FIFA committee decides Adamu’s fate today

Suspended FIFA Executive Committee member, Amos Adamu will today
find out whether his appeal against the ban placed on him by the world football
body has been successful.

This will be disclosed at a hearing to be held at FIFA
headquarters in Zurich.

Adamu was banned for three years by FIFA’s ethics committee back
in November after being found guilty of breaching the world body’s rules on
bribery.

The Nigerian had been subjected to investigation after he was
caught on video soliciting cash from undercover reporters in exchange for his
vote ahead of last December’s voting to choose the hosts of both the 2018 and
2022 World Cup tournaments.

However, Adamu wasn’t the only member of FIFA’s 24-man Executive
Committee caught in the bribery scandal as Reynald Temarii from Tahiti was also
incriminated.

The Tahitian however got a lesser punishment from the world
body. He was banned from football related affairs for one year for breaching
ethics guidelines.

Both men opted to appeal their respective bans to FIFA’s appeals
committee, leading to today’s hearing.

Expecting a fair hearing

Adamu is confident he will be cleared by the world body’s
appeals committee over charges of attempted bribery.

In a report carried by a number of sports websites, Adamu, who
is also being investigated by Nigeria’s anti corruption agency, the Economic
and Financial Crimes Commission, says he expects to get a fair hearing, and
ultimately, vindication.

“I don’t want to say too much about the appeal but I know I’ll
get a fair hearing,” Adamu was quoted to have said.

“It is important that I clear my name in this matter and I
believe that will be done at the meeting.”

In a separate interview with a Nigerian sports paper on Monday,
the same day he left for Zurich, the former Director General of the National
Sports Commission (NSC) said:

“I believe the appeal will go well. The truth will surely
prevail,” before adding, “I want to thank those who have shown their support.”

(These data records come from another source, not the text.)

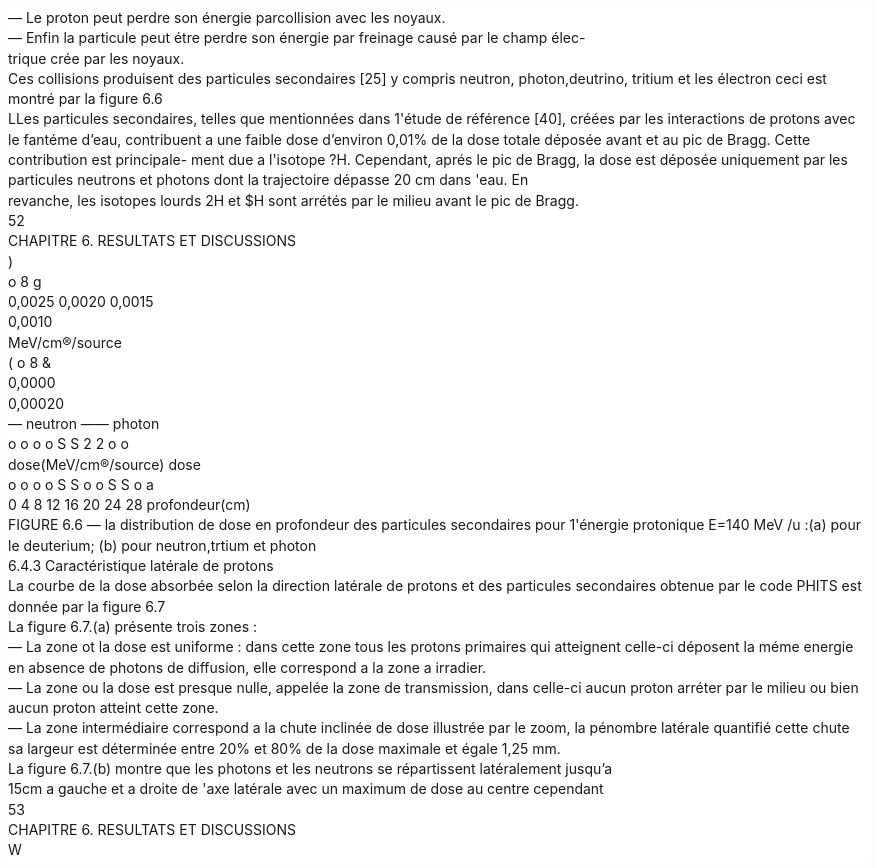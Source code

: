 — Le proton peut perdre son énergie parcollision avec les noyaux.  
— Enfin la particule peut étre perdre son énergie par freinage causé par le champ élec-  
trique crée par les noyaux.  
Ces collisions produisent des particules secondaires [25] y compris neutron, photon,deutrino, tritium
et les électron ceci est montré par la figure 6.6  
LLes particules secondaires, telles que mentionnées dans 1'étude de référence [40], créées
par les interactions de protons avec le fantéme d’eau, contribuent a une faible dose d’environ
0,01% de la dose totale déposée avant et au pic de Bragg. Cette contribution est principale-
ment due a l'isotope ?H. Cependant, aprés le pic de Bragg, la dose est déposée uniquement
par les particules neutrons et photons dont la trajectoire dépasse 20 cm dans 'eau. En  
revanche, les isotopes lourds 2H et $H sont arrétés par le milieu avant le pic de Bragg.  
52  
CHAPITRE 6. RESULTATS ET DISCUSSIONS  
)  
o
8
g  
0,0025
0,0020
0,0015  
0,0010  
MeV/cm®/source  
(
o
8
&  
0,0000  
0,00020  
— neutron
—— photon  
o o
o o
S S
2 2
o o  
dose(MeV/cm®/source) dose  
o o
o o
S S
o o
S S
o a  
0 4 8 12 16 20 24 28
profondeur(cm)  
FIGURE 6.6 — la distribution de dose en profondeur des particules secondaires pour 1'énergie
protonique E=140 MeV /u :(a) pour le deuterium; (b) pour neutron,trtium et photon  
6.4.3 Caractéristique latérale de protons  
La courbe de la dose absorbée selon la direction latérale de protons et des particules
secondaires obtenue par le code PHITS est donnée par la figure 6.7  
La figure 6.7.(a) présente trois zones :  
— La zone ot la dose est uniforme : dans cette zone tous les protons primaires qui
atteignent celle-ci déposent la méme energie en absence de photons de diffusion, elle
correspond a la zone a irradier.  
— La zone ou la dose est presque nulle, appelée la zone de transmission, dans celle-ci
aucun proton arréter par le milieu ou bien aucun proton atteint cette zone.  
— La zone intermédiaire correspond a la chute inclinée de dose illustrée par le zoom, la
pénombre latérale quantifié cette chute sa largeur est déterminée entre 20% et 80%
de la dose maximale et égale 1,25 mm.  
La figure 6.7.(b) montre que les photons et les neutrons se répartissent latéralement jusqu’a  
15cm a gauche et a droite de 'axe latérale avec un maximum de dose au centre cependant  
53  
CHAPITRE 6. RESULTATS ET DISCUSSIONS  
W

If Adamu scales through at the end of the day and his ban is
overturned by the world body, he will get a chance to reclaim his seat on the
FIFA executive committee, but not automatically, as he will have to first
secure a seat on the executive committee of the Confederation of African
Football, CAF.

And he will have the opportunity to do that on February 24 in
Khartoum, Sudan during CAF’s congress. Owing to Adamu’s suspension, former
chairman of the Nigeria Football Association, Ibrahim Galadima, nominated for a
position in both CAF and FIFA.

Galadima may step down for Adamu if at the end of today the latter is
cleared of all charges by FIFA’s appeals committee.